**Task directions**
The answer is to be an exact copy of the lines below running from the line with "### 2) Provision EC2 with Terraform" down to the line with "(Black, isort, flake8)", both ends included, and nothing more.

**Listed records**

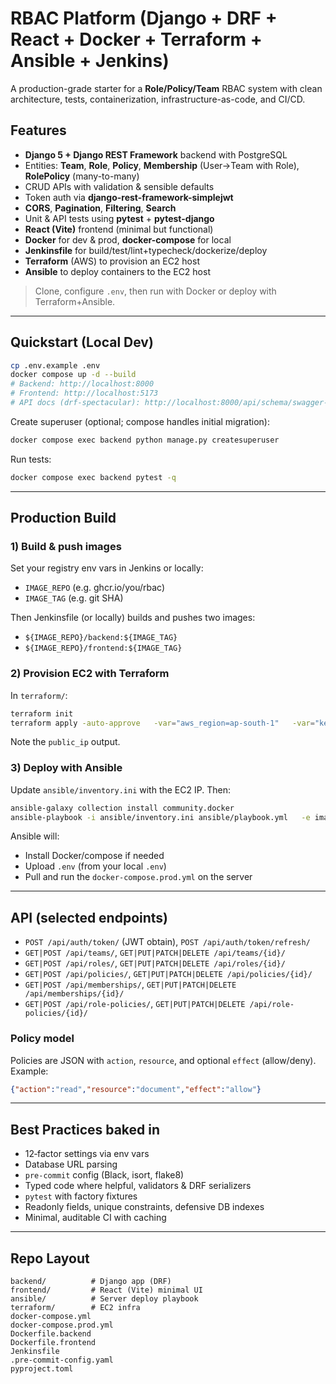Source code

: # RBAC Platform (Django + DRF + React + Docker + Terraform + Ansible + Jenkins)

A production-grade starter for a **Role/Policy/Team** RBAC system with clean architecture,
tests, containerization, infrastructure-as-code, and CI/CD.

## Features
- **Django 5 + Django REST Framework** backend with PostgreSQL
- Entities: **Team**, **Role**, **Policy**, **Membership** (User→Team with Role), **RolePolicy** (many-to-many)
- CRUD APIs with validation & sensible defaults
- Token auth via **django-rest-framework-simplejwt**
- **CORS**, **Pagination**, **Filtering**, **Search**
- Unit & API tests using **pytest** + **pytest-django**
- **React (Vite)** frontend (minimal but functional)
- **Docker** for dev & prod, **docker-compose** for local
- **Jenkinsfile** for build/test/lint+typecheck/dockerize/deploy
- **Terraform** (AWS) to provision an EC2 host
- **Ansible** to deploy containers to the EC2 host

> Clone, configure `.env`, then run with Docker or deploy with Terraform+Ansible.

---

## Quickstart (Local Dev)

```bash
cp .env.example .env
docker compose up -d --build
# Backend: http://localhost:8000
# Frontend: http://localhost:5173
# API docs (drf-spectacular): http://localhost:8000/api/schema/swagger-ui/
```

Create superuser (optional; compose handles initial migration):
```bash
docker compose exec backend python manage.py createsuperuser
```

Run tests:
```bash
docker compose exec backend pytest -q
```

---

## Production Build

### 1) Build & push images
Set your registry env vars in Jenkins or locally:
- `IMAGE_REPO` (e.g. ghcr.io/you/rbac)
- `IMAGE_TAG` (e.g. git SHA)

Then Jenkinsfile (or locally) builds and pushes two images:
- `${IMAGE_REPO}/backend:${IMAGE_TAG}`
- `${IMAGE_REPO}/frontend:${IMAGE_TAG}`

### 2) Provision EC2 with Terraform
In `terraform/`:
```bash
terraform init
terraform apply -auto-approve   -var="aws_region=ap-south-1"   -var="key_pair_name=your-key"   -var="project_name=rbac-platform"   -var="allow_cidr=0.0.0.0/0"
```
Note the `public_ip` output.

### 3) Deploy with Ansible
Update `ansible/inventory.ini` with the EC2 IP. Then:
```bash
ansible-galaxy collection install community.docker
ansible-playbook -i ansible/inventory.ini ansible/playbook.yml   -e image_repo="ghcr.io/you/rbac" -e image_tag="latest"
```

Ansible will:
- Install Docker/compose if needed
- Upload `.env` (from your local `.env`)
- Pull and run the `docker-compose.prod.yml` on the server

---

## API (selected endpoints)

- `POST /api/auth/token/` (JWT obtain), `POST /api/auth/token/refresh/`
- `GET|POST /api/teams/`, `GET|PUT|PATCH|DELETE /api/teams/{id}/`
- `GET|POST /api/roles/`, `GET|PUT|PATCH|DELETE /api/roles/{id}/`
- `GET|POST /api/policies/`, `GET|PUT|PATCH|DELETE /api/policies/{id}/`
- `GET|POST /api/memberships/`, `GET|PUT|PATCH|DELETE /api/memberships/{id}/`
- `GET|POST /api/role-policies/`, `GET|PUT|PATCH|DELETE /api/role-policies/{id}/`

### Policy model
Policies are JSON with `action`, `resource`, and optional `effect` (allow/deny). Example:
```json
{"action":"read","resource":"document","effect":"allow"}
```

---

## Best Practices baked in
- 12‑factor settings via env vars
- Database URL parsing
- `pre-commit` config (Black, isort, flake8)
- Typed code where helpful, validators & DRF serializers
- `pytest` with factory fixtures
- Readonly fields, unique constraints, defensive DB indexes
- Minimal, auditable CI with caching

---

## Repo Layout
```
backend/          # Django app (DRF)
frontend/         # React (Vite) minimal UI
ansible/          # Server deploy playbook
terraform/        # EC2 infra
docker-compose.yml
docker-compose.prod.yml
Dockerfile.backend
Dockerfile.frontend
Jenkinsfile
.pre-commit-config.yaml
pyproject.toml
```
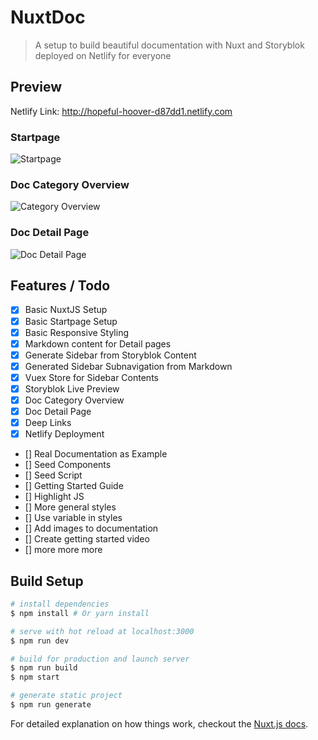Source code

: # NuxtDoc

> A setup to build beautiful documentation with Nuxt and Storyblok deployed on Netlify for everyone

## Preview

Netlify Link: http://hopeful-hoover-d87dd1.netlify.com

### Startpage

![Startpage](https://a.storyblok.com/f/43760/2554x1882/3a15b285e1/nuxtdoc-preview.jpg)

### Doc Category Overview
![Category Overview](https://a.storyblok.com/f/43760/2256x1250/fc22cf65a9/categoryoverview.jpg)

### Doc Detail Page
![Doc Detail Page](https://a.storyblok.com/f/43760/2250x1512/ca4802ed08/document-with-submenu.jpg)


## Features / Todo

- [x] Basic NuxtJS Setup
- [x] Basic Startpage Setup
- [x] Basic Responsive Styling
- [x] Markdown content for Detail pages
- [x] Generate Sidebar from Storyblok Content
- [x] Generated Sidebar Subnavigation from Markdown
- [x] Vuex Store for Sidebar Contents
- [x] Storyblok Live Preview
- [x] Doc Category Overview
- [x] Doc Detail Page
- [x] Deep Links
- [x] Netlify Deployment
- [] Real Documentation as Example
- [] Seed Components
- [] Seed Script
- [] Getting Started Guide
- [] Highlight JS
- [] More general styles
- [] Use variable in styles
- [] Add images to documentation
- [] Create getting started video
- [] more more more



## Build Setup

``` bash
# install dependencies
$ npm install # Or yarn install

# serve with hot reload at localhost:3000
$ npm run dev

# build for production and launch server
$ npm run build
$ npm start

# generate static project
$ npm run generate
```

For detailed explanation on how things work, checkout the [Nuxt.js docs](https://github.com/nuxt/nuxt.js).
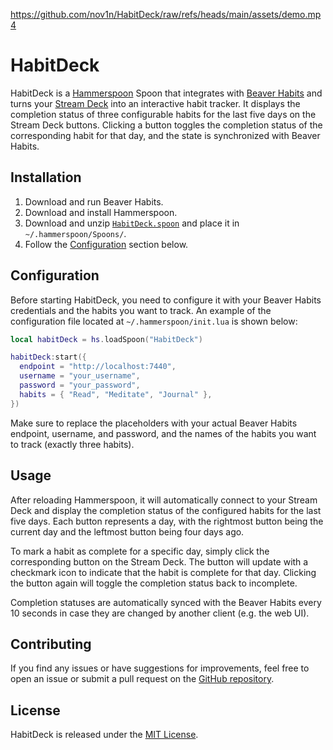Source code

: <https://github.com/nov1n/HabitDeck/raw/refs/heads/main/assets/demo.mp4>

# HabitDeck

HabitDeck is a [Hammerspoon](https://www.hammerspoon.org/) Spoon that integrates with [Beaver Habits](https://github.com/daya0576/beaverhabits) and turns your [Stream Deck](https://www.elgato.com/ww/en/p/stream-deck-mk2-black) into an interactive habit tracker. It displays the completion status of three configurable habits for the last five days on the Stream Deck buttons. Clicking a button toggles the completion status of the corresponding habit for that day, and the state is synchronized with Beaver Habits.

## Installation

1. Download and run Beaver Habits.
2. Download and install Hammerspoon.
3. Download and unzip [`HabitDeck.spoon`](https://github.com/nov1n/HabitDeck/raw/refs/heads/main/Spoons/HabitDeck.spoon.zip) and place it in `~/.hammerspoon/Spoons/`.
4. Follow the [Configuration](#configuration) section below.

## Configuration

Before starting HabitDeck, you need to configure it with your Beaver Habits credentials and the habits you want to track. An example of the configuration file located at `~/.hammerspoon/init.lua` is shown below:

```lua
local habitDeck = hs.loadSpoon("HabitDeck")

habitDeck:start({
  endpoint = "http://localhost:7440",
  username = "your_username",
  password = "your_password",
  habits = { "Read", "Meditate", "Journal" },
})
```

Make sure to replace the placeholders with your actual Beaver Habits endpoint, username, and password, and the names of the habits you want to track (exactly three habits).

## Usage

After reloading Hammerspoon, it will automatically connect to your Stream Deck and display the completion status of the configured habits for the last five days. Each button represents a day, with the rightmost button being the current day and the leftmost button being four days ago.

To mark a habit as complete for a specific day, simply click the corresponding button on the Stream Deck. The button will update with a checkmark icon to indicate that the habit is complete for that day. Clicking the button again will toggle the completion status back to incomplete.

Completion statuses are automatically synced with the Beaver Habits every 10 seconds in case they are changed by another client (e.g. the web UI).

## Contributing

If you find any issues or have suggestions for improvements, feel free to open an issue or submit a pull request on the [GitHub repository](https://github.com/nov1n/HabitDeck/issues).

## License

HabitDeck is released under the [MIT License](https://opensource.org/licenses/MIT).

**Solution to the exercise**
### 2) Provision EC2 with Terraform
In `terraform/`:
```bash
terraform init
terraform apply -auto-approve   -var="aws_region=ap-south-1"   -var="key_pair_name=your-key"   -var="project_name=rbac-platform"   -var="allow_cidr=0.0.0.0/0"
```
Note the `public_ip` output.

### 3) Deploy with Ansible
Update `ansible/inventory.ini` with the EC2 IP. Then:
```bash
ansible-galaxy collection install community.docker
ansible-playbook -i ansible/inventory.ini ansible/playbook.yml   -e image_repo="ghcr.io/you/rbac" -e image_tag="latest"
```

Ansible will:
- Install Docker/compose if needed
- Upload `.env` (from your local `.env`)
- Pull and run the `docker-compose.prod.yml` on the server

---

## API (selected endpoints)

- `POST /api/auth/token/` (JWT obtain), `POST /api/auth/token/refresh/`
- `GET|POST /api/teams/`, `GET|PUT|PATCH|DELETE /api/teams/{id}/`
- `GET|POST /api/roles/`, `GET|PUT|PATCH|DELETE /api/roles/{id}/`
- `GET|POST /api/policies/`, `GET|PUT|PATCH|DELETE /api/policies/{id}/`
- `GET|POST /api/memberships/`, `GET|PUT|PATCH|DELETE /api/memberships/{id}/`
- `GET|POST /api/role-policies/`, `GET|PUT|PATCH|DELETE /api/role-policies/{id}/`

### Policy model
Policies are JSON with `action`, `resource`, and optional `effect` (allow/deny). Example:
```json
{"action":"read","resource":"document","effect":"allow"}
```

---

## Best Practices baked in
- 12‑factor settings via env vars
- Database URL parsing
- `pre-commit` config (Black, isort, flake8)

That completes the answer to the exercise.